The Company targets annual 2019 production levels to average between 782,000 and 861,000 bbl/d of crude oil and NGLs and between 1,485 and 1,545 MMcf/d of natural gas, before royalties. Q1/19 production guidance before royalties is targeted to average between 759,000 and 817,000 bbl/d of crude oil and NGLs and between 1,490 and 1,520 MMcf/d of natural gas. Detailed guidance on production levels, capital allocation and operating costs can be found on the Company’s website at www.cnrl.com.

Canadian Natural's annual 2019 capital expenditures are targeted to be approximately $3.7 billion.

2018 YEAR-END RESERVES

Determination of Reserves

For the year ended December 31, 2018, the Company retained Independent Qualified Reserves Evaluators (IQREs), Sproule Associates Limited, Sproule International Limited and GLJ Petroleum Consultants Limited, to evaluate and review all of the Company’s proved and proved plus probable reserves. The IQREs conducted the evaluation and review in accordance with the standards contained in the Canadian Oil and Gas Evaluation Handbook. The reserves disclosure is presented in accordance with NI 51-101 requirements using forecast prices and escalated costs.

The Reserves Committee of the Company’s Board of Directors has met with and carried out independent due diligence procedures with the IQREs as to the Company’s reserves.  All reserves values are Company Gross unless stated otherwise.

Corporate Total

  • Canadian Natural’s 2018 performance has resulted in another year of excellent finding and development costs:

    • Finding, Development and Acquisition ("FD&A") costs, excluding changes in Future Development Capital ("FDC"), are $3.11/BOE for proved reserves and $2.31/BOE for proved plus probable reserves.

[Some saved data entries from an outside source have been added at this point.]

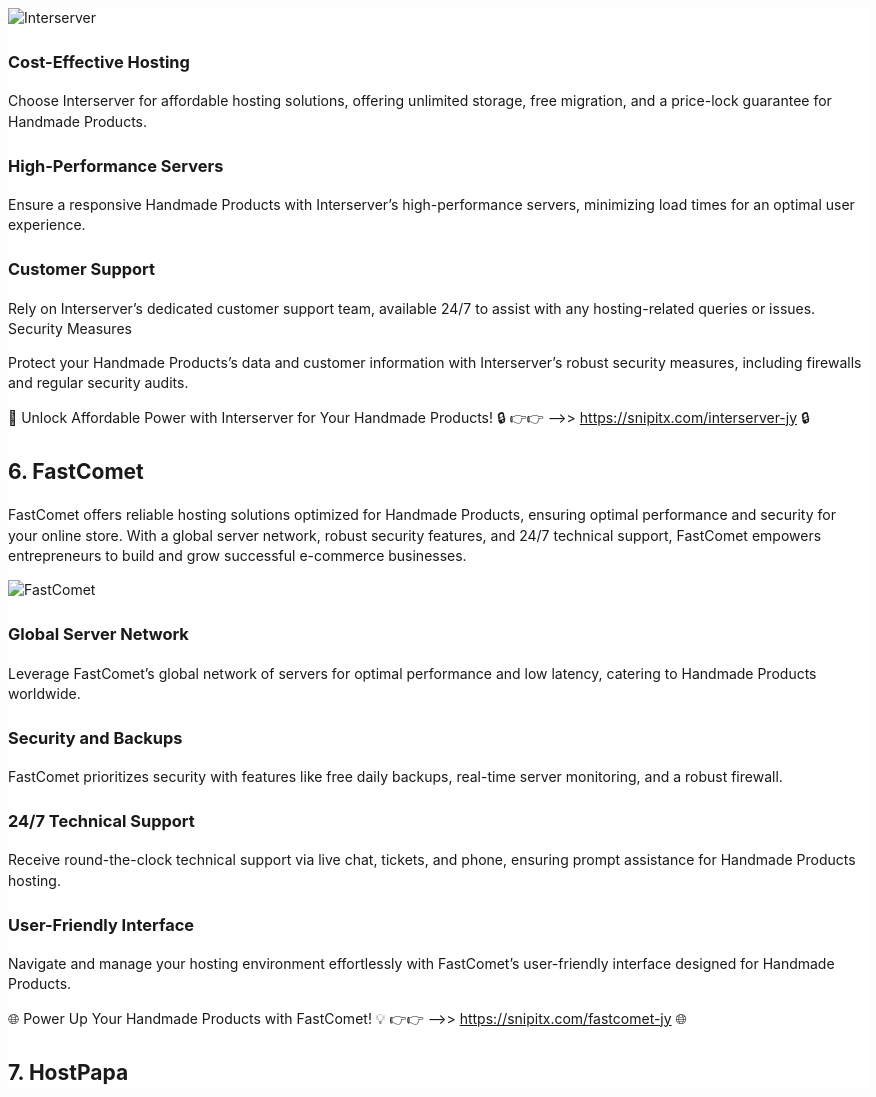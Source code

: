 ![Interserver](https://i.imgur.com/OM5dOEW.jpeg "Interserver Hosting")

### Cost-Effective Hosting
Choose Interserver for affordable hosting solutions, offering unlimited storage, free migration, and a price-lock guarantee for Handmade Products.

### High-Performance Servers
Ensure a responsive Handmade Products with Interserver’s high-performance servers, minimizing load times for an optimal user experience.

### Customer Support
Rely on Interserver’s dedicated customer support team, available 24/7 to assist with any hosting-related queries or issues.
Security Measures

Protect your Handmade Products’s data and customer information with Interserver’s robust security measures, including firewalls and regular security audits.

💸 Unlock Affordable Power with Interserver for Your Handmade Products! 🔒
👉👉 -->> https://snipitx.com/interserver-jy 🔒

## 6. FastComet

FastComet offers reliable hosting solutions optimized for Handmade Products, ensuring optimal performance and security for your online store. With a global server network, robust security features, and 24/7 technical support, FastComet empowers entrepreneurs to build and grow successful e-commerce businesses.

![FastComet](https://i.imgur.com/7qgXuWp.png "FastComet Hosting")

### Global Server Network
Leverage FastComet’s global network of servers for optimal performance and low latency, catering to Handmade Products worldwide.

### Security and Backups
FastComet prioritizes security with features like free daily backups, real-time server monitoring, and a robust firewall.

### 24/7 Technical Support
Receive round-the-clock technical support via live chat, tickets, and phone, ensuring prompt assistance for Handmade Products hosting.

### User-Friendly Interface
Navigate and manage your hosting environment effortlessly with FastComet’s user-friendly interface designed for Handmade Products.

🌐 Power Up Your Handmade Products with FastComet! 💡
👉👉 -->> https://snipitx.com/fastcomet-jy 🌐

## 7. HostPapa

    • FD&A costs, including changes in FDC, are $9.39/BOE for proved reserves and $10.79/BOE for proved plus probable reserves.

  • Proved reserves additions and revisions replaced 2018 production by 359%. Proved plus probable reserves additions and revisions replaced 2018 production by 485%.

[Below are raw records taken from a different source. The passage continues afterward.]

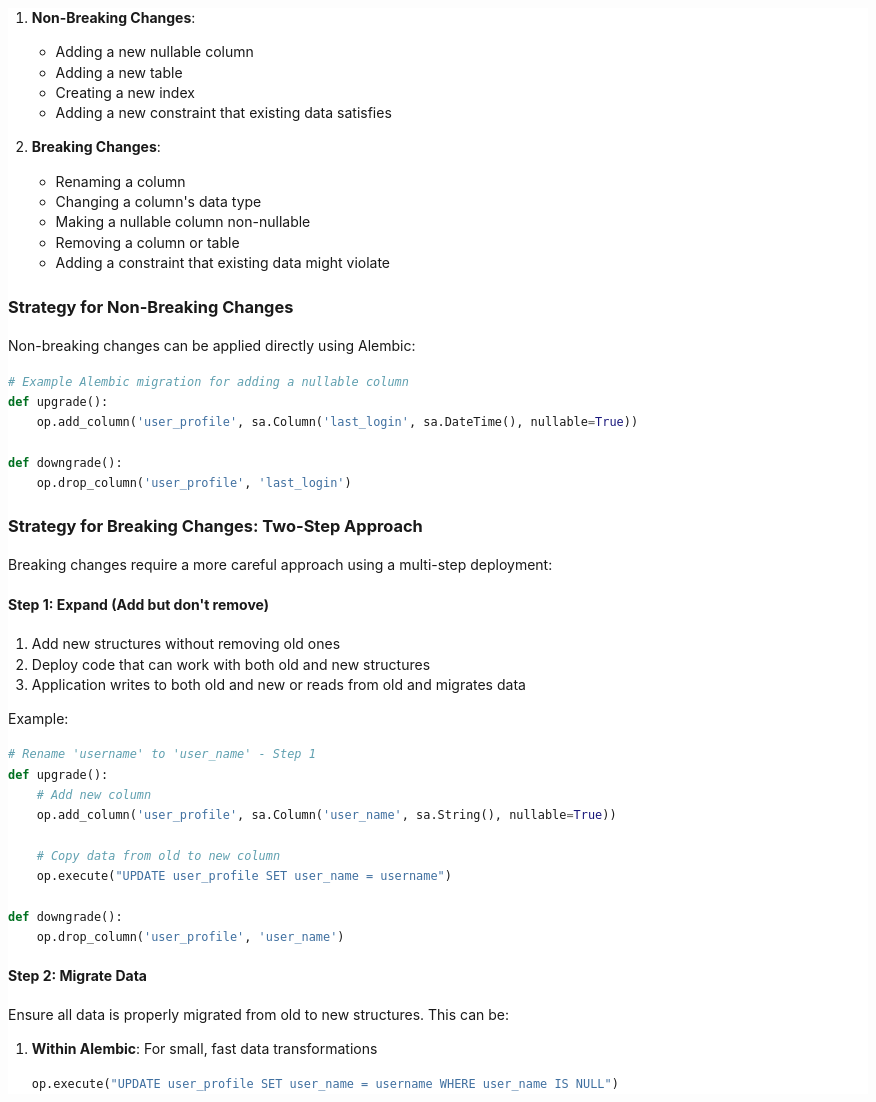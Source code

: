1. **Non-Breaking Changes**:
   - Adding a new nullable column
   - Adding a new table
   - Creating a new index
   - Adding a new constraint that existing data satisfies

2. **Breaking Changes**:
   - Renaming a column
   - Changing a column's data type
   - Making a nullable column non-nullable
   - Removing a column or table
   - Adding a constraint that existing data might violate

### Strategy for Non-Breaking Changes

Non-breaking changes can be applied directly using Alembic:

```python
# Example Alembic migration for adding a nullable column
def upgrade():
    op.add_column('user_profile', sa.Column('last_login', sa.DateTime(), nullable=True))

def downgrade():
    op.drop_column('user_profile', 'last_login')
```

### Strategy for Breaking Changes: Two-Step Approach

Breaking changes require a more careful approach using a multi-step deployment:

#### Step 1: Expand (Add but don't remove)

1. Add new structures without removing old ones
2. Deploy code that can work with both old and new structures
3. Application writes to both old and new or reads from old and migrates data

Example:
```python
# Rename 'username' to 'user_name' - Step 1
def upgrade():
    # Add new column
    op.add_column('user_profile', sa.Column('user_name', sa.String(), nullable=True))
    
    # Copy data from old to new column
    op.execute("UPDATE user_profile SET user_name = username")

def downgrade():
    op.drop_column('user_profile', 'user_name')
```

#### Step 2: Migrate Data

Ensure all data is properly migrated from old to new structures. This can be:

1. **Within Alembic**: For small, fast data transformations
   ```python
   op.execute("UPDATE user_profile SET user_name = username WHERE user_name IS NULL")
   ```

  • Proved reserves increased 12% to 9.893 billion BOE with reserves additions and revisions of 1.416 billion BOE. Proved plus probable reserves increased 13% to 13.382 billion BOE with reserves additions and revisions of 1.910 billion BOE.

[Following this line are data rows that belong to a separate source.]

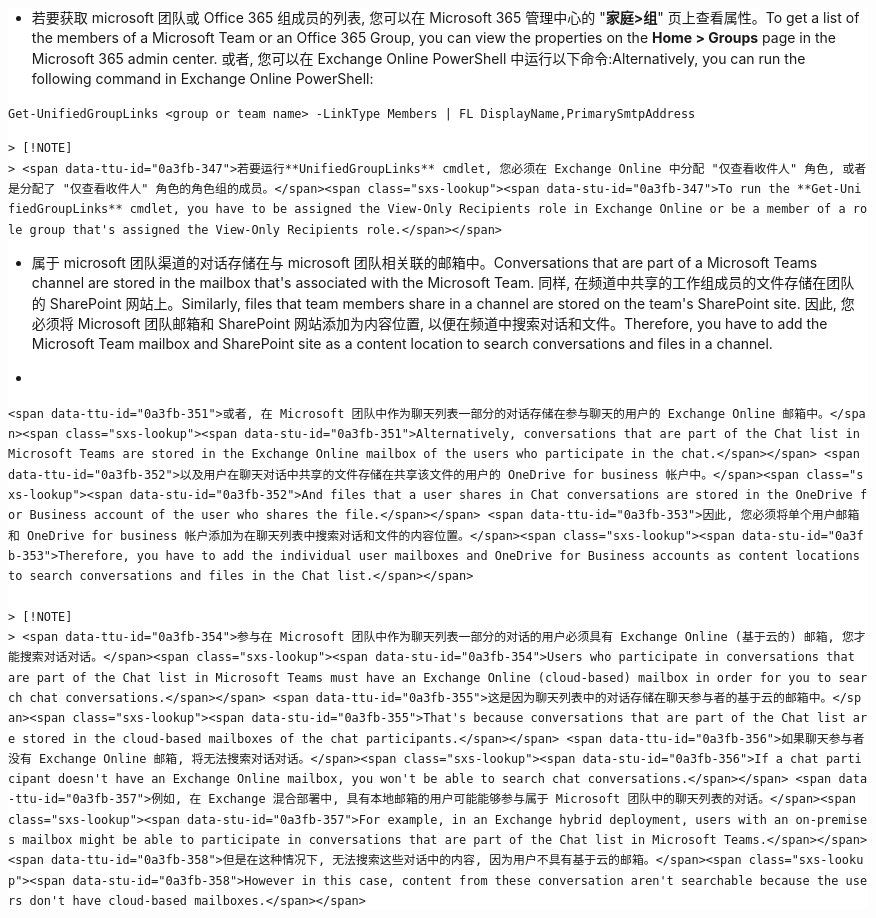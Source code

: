   - <span data-ttu-id="0a3fb-345">若要获取 microsoft 团队或 Office 365 组成员的列表, 您可以在 Microsoft 365 管理中心的 "**家庭\>组**" 页上查看属性。</span><span class="sxs-lookup"><span data-stu-id="0a3fb-345">To get a list of the members of a Microsoft Team or an Office 365 Group, you can view the properties on the **Home \> Groups** page in the Microsoft 365 admin center.</span></span> <span data-ttu-id="0a3fb-346">或者, 您可以在 Exchange Online PowerShell 中运行以下命令:</span><span class="sxs-lookup"><span data-stu-id="0a3fb-346">Alternatively, you can run the following command in Exchange Online PowerShell:</span></span> 
    
  ```
  Get-UnifiedGroupLinks <group or team name> -LinkType Members | FL DisplayName,PrimarySmtpAddress 
  ```

    > [!NOTE]
    > <span data-ttu-id="0a3fb-347">若要运行**UnifiedGroupLinks** cmdlet, 您必须在 Exchange Online 中分配 "仅查看收件人" 角色, 或者是分配了 "仅查看收件人" 角色的角色组的成员。</span><span class="sxs-lookup"><span data-stu-id="0a3fb-347">To run the **Get-UnifiedGroupLinks** cmdlet, you have to be assigned the View-Only Recipients role in Exchange Online or be a member of a role group that's assigned the View-Only Recipients role.</span></span> 
  
  - <span data-ttu-id="0a3fb-348">属于 microsoft 团队渠道的对话存储在与 microsoft 团队相关联的邮箱中。</span><span class="sxs-lookup"><span data-stu-id="0a3fb-348">Conversations that are part of a Microsoft Teams channel are stored in the mailbox that's associated with the Microsoft Team.</span></span> <span data-ttu-id="0a3fb-349">同样, 在频道中共享的工作组成员的文件存储在团队的 SharePoint 网站上。</span><span class="sxs-lookup"><span data-stu-id="0a3fb-349">Similarly, files that team members share in a channel are stored on the team's SharePoint site.</span></span> <span data-ttu-id="0a3fb-350">因此, 您必须将 Microsoft 团队邮箱和 SharePoint 网站添加为内容位置, 以便在频道中搜索对话和文件。</span><span class="sxs-lookup"><span data-stu-id="0a3fb-350">Therefore, you have to add the Microsoft Team mailbox and SharePoint site as a content location to search conversations and files in a channel.</span></span>
    
  - 
    
    <span data-ttu-id="0a3fb-351">或者, 在 Microsoft 团队中作为聊天列表一部分的对话存储在参与聊天的用户的 Exchange Online 邮箱中。</span><span class="sxs-lookup"><span data-stu-id="0a3fb-351">Alternatively, conversations that are part of the Chat list in Microsoft Teams are stored in the Exchange Online mailbox of the users who participate in the chat.</span></span> <span data-ttu-id="0a3fb-352">以及用户在聊天对话中共享的文件存储在共享该文件的用户的 OneDrive for business 帐户中。</span><span class="sxs-lookup"><span data-stu-id="0a3fb-352">And files that a user shares in Chat conversations are stored in the OneDrive for Business account of the user who shares the file.</span></span> <span data-ttu-id="0a3fb-353">因此, 您必须将单个用户邮箱和 OneDrive for business 帐户添加为在聊天列表中搜索对话和文件的内容位置。</span><span class="sxs-lookup"><span data-stu-id="0a3fb-353">Therefore, you have to add the individual user mailboxes and OneDrive for Business accounts as content locations to search conversations and files in the Chat list.</span></span>
    
    > [!NOTE]
    > <span data-ttu-id="0a3fb-354">参与在 Microsoft 团队中作为聊天列表一部分的对话的用户必须具有 Exchange Online (基于云的) 邮箱, 您才能搜索对话对话。</span><span class="sxs-lookup"><span data-stu-id="0a3fb-354">Users who participate in conversations that are part of the Chat list in Microsoft Teams must have an Exchange Online (cloud-based) mailbox in order for you to search chat conversations.</span></span> <span data-ttu-id="0a3fb-355">这是因为聊天列表中的对话存储在聊天参与者的基于云的邮箱中。</span><span class="sxs-lookup"><span data-stu-id="0a3fb-355">That's because conversations that are part of the Chat list are stored in the cloud-based mailboxes of the chat participants.</span></span> <span data-ttu-id="0a3fb-356">如果聊天参与者没有 Exchange Online 邮箱, 将无法搜索对话对话。</span><span class="sxs-lookup"><span data-stu-id="0a3fb-356">If a chat participant doesn't have an Exchange Online mailbox, you won't be able to search chat conversations.</span></span> <span data-ttu-id="0a3fb-357">例如, 在 Exchange 混合部署中, 具有本地邮箱的用户可能能够参与属于 Microsoft 团队中的聊天列表的对话。</span><span class="sxs-lookup"><span data-stu-id="0a3fb-357">For example, in an Exchange hybrid deployment, users with an on-premises mailbox might be able to participate in conversations that are part of the Chat list in Microsoft Teams.</span></span> <span data-ttu-id="0a3fb-358">但是在这种情况下, 无法搜索这些对话中的内容, 因为用户不具有基于云的邮箱。</span><span class="sxs-lookup"><span data-stu-id="0a3fb-358">However in this case, content from these conversation aren't searchable because the users don't have cloud-based mailboxes.</span></span>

  • The proved BOE reserves life index is 27.7 years and the proved plus probable BOE reserves life index is 37.4 years.

  • Proved developed producing reserves additions and revisions are 1.109 billion BOE, replacing 2018 production by 281%. The total proved developed producing BOE reserves life index is 21.3 years.

  • Recycle ratios are 8.7 times and 11.8 times for proved and proved plus probable reserves respectively, excluding changes in FDC, recycle ratios are 2.9 times and 2.5 times for proved and proved plus probable reserves respectively, including changes in FDC.

  • The net present value of future net revenues, before income tax, discounted at 10%, increased 19% to $106.6 billion for proved reserves and increased 14% to $131.0 billion for proved plus probable reserves. The net present value for proved developed producing reserves increased 24% to $84.2 billion reflecting the impact of the Horizon South Pit addition and decreased operating costs at AOSP.

North America Exploration and Production

  • Canadian Natural’s North America conventional and thermal assets delivered strong reserves results in 2018:

    • FD&A costs, excluding changes in FDC, are $6.51/BOE for proved reserves and $3.50/BOE for proved plus probable reserves.

    • FD&A costs, including changes in FDC, are $7.23/BOE for proved reserves and $10.54/BOE for proved plus probable reserves.

  • Proved reserves additions and revisions replaced 187% of 2018 production. Proved plus probable reserves additions and revisions replaced 349% of 2018 production.

  • Proved reserves increased 6% to 3.588 billion BOE. This is comprised of 2.488 billion bbl of crude oil, bitumen, and NGL reserves and 6.597 Tcf of natural gas reserves.

  • Proved plus probable reserves increased 10% to 6.027 billion BOE. This is comprised of 4.421 billion bbl of crude oil, bitumen, and NGL reserves and 9.633 Tcf of natural gas reserves.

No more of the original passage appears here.